Doug Schwochert of Burlington, Wisconsin installed a turbine engine in his HELICYCLE and made it to first place in the HELICYCLE Customer Flight Line-up. This was no easy task; Doug not only had to design the engine mounting system, he had to build a gear box to reverse the direction of the engine output shaft. His modifications worked flawlessly. At the end of the fourth day of his factory check out, Doug was performing high speed, low altitude quick stops and had made several circuits at altitude around the Burlington airport.
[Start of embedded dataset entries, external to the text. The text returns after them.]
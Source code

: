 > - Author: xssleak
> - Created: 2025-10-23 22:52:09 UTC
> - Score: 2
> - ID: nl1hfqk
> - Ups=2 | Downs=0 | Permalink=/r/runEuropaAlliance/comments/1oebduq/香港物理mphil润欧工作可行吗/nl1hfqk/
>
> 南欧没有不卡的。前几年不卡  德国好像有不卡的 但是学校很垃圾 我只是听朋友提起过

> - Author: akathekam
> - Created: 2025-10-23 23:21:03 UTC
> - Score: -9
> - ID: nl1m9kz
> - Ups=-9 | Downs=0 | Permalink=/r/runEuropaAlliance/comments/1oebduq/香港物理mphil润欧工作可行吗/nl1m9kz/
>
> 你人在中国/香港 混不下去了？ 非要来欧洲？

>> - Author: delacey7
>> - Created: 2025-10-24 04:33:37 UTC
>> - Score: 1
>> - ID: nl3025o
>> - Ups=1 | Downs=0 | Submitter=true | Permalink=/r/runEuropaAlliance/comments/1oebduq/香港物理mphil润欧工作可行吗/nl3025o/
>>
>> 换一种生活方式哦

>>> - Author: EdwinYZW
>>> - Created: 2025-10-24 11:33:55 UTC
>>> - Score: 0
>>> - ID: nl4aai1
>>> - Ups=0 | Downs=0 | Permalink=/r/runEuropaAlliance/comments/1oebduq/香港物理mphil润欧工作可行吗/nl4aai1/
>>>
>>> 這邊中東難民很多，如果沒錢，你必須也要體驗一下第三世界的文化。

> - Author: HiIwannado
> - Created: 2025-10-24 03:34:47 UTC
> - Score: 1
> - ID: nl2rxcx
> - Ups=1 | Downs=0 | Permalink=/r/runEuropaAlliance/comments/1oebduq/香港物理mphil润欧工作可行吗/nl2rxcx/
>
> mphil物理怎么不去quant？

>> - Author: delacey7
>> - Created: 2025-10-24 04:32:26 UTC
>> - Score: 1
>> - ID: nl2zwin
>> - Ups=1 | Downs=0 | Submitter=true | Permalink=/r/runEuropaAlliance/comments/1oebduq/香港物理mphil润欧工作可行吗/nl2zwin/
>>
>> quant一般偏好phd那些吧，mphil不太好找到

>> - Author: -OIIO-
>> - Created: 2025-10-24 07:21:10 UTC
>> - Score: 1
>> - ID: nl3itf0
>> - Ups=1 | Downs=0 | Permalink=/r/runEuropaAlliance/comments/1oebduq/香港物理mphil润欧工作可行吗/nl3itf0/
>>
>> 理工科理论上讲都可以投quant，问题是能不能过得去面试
Eagle R & D, headed up by B. J. Schramm who started the RotorWay kit helicopter program in the late sixties, is taking a very different approach to customer service this time around. Instead of letting its customers go it on their own after the construction phase, they are sticking very close until each customer has been safely guided through the transition to final checkout and fully operational flight. The checkout program is conducted either at the builders premises or at the factory. It takes place after the helicopter is completed and has received its airworthiness certificate. The builder must have soloed in an R-22 or have recent time as P.I. C. In an R-22. During the RotorWay days, a builder could get his ship off the ground in several "unauthorized" ways and the result was a very high roll-over rate, over which the factory had no control. There were few injuries, however a whole lot of painstakingly crafted parts were turned into instant junk. Interested parties looking on, were immediately turned off. To prevent this carnage in the HELICYCLE program, key components are withheld and installed by the factory test pilot at the start of the check out. This policy also prevents 2nd owners from purchasing a partially completed HELICYCLE and wreaking havoc with it.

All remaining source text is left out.